Mi25, Stable Diffusion's $100 hidden beast

I see now, thats actually pretty cool. TY : )

I am thinking about getting an MI25 - I used to own a few VEGA 64 LC Models and simply loved the HBM and FP16 Compute vapabilities back then (still having a FURY X with HBM lying around).

Since I have a 3060 12GB and an ARC 770 16GB currently in the system - I was wondering what the speed differences to a MI25 would look licke. But its not easy to find comparable numbers which are reliable… There are a lot of tests done indivudally but almost every test is either using different paramters, frameworks, sometimes its a DirecML Implementation… And the results are all over the place.

What I found so far is that ARC is not fully supported, so here still is room for improvmement - but Nvidia is well suported for stable diffusion and RTX Cards with tensor cores do outperform VEGA Architecture Cards easily in other inference tasks. I had this experience with upscaling or video interpolation inferences - as long as the Tensor cores were not in the game, the VEGA crushed a lot of mid range RTX GEN 20 and 30 cards - but as soon as development progressed and the backends fully supported the Tensor cores - the VEGAs fell behind.

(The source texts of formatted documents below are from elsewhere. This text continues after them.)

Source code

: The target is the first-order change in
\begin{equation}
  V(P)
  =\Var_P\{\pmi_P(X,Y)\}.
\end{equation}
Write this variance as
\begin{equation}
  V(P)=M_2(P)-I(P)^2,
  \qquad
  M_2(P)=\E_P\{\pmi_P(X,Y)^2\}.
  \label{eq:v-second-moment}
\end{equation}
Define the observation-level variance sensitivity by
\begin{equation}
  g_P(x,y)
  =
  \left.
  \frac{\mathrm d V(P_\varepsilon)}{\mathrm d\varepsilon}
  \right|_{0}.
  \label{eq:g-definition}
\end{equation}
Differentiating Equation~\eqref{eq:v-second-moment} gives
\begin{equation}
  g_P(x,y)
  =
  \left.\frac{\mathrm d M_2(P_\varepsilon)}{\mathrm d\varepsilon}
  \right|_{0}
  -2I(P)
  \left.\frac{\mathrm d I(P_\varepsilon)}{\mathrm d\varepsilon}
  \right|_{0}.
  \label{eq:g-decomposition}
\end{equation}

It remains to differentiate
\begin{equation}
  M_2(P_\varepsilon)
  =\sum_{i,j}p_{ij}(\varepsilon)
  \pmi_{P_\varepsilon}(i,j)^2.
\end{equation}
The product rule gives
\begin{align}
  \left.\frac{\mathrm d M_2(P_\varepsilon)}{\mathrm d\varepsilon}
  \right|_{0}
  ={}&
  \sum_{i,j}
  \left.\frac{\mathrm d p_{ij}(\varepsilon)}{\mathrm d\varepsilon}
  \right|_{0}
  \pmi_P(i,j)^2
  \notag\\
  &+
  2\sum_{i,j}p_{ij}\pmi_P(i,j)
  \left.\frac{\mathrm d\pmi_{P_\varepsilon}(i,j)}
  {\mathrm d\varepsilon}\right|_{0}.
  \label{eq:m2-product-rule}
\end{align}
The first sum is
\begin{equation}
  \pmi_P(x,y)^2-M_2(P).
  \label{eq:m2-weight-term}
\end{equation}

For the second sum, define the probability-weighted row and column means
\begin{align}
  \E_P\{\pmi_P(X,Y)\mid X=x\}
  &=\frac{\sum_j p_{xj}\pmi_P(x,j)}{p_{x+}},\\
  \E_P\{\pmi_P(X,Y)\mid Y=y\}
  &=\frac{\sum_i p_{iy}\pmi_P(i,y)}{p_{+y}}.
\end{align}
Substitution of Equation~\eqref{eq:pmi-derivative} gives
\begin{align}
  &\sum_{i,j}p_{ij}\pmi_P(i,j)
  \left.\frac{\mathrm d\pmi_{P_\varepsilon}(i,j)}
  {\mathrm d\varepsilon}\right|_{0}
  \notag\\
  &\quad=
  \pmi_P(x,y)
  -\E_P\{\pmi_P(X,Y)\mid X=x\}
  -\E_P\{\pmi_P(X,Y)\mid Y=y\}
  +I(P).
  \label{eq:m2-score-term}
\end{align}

Did anybody benchmark the Mi25 against a 3060?

So RTX series cards have tensor cores for acceleration, so even without doing the benchmarking its already the winner, the cycle diffrence is night and day basicly.

Also your correct about the software support on Intel and if you haven’t seen the benchmarks, this is a good point in time measurement.

Thanx,

I figured that RTX Cards would be ahead. I am wondering what the price/performance ratio would be:
comparing one used RTX 3060 vs two MI25 for around the same price - which one would come out ahead in stable diffusioN ?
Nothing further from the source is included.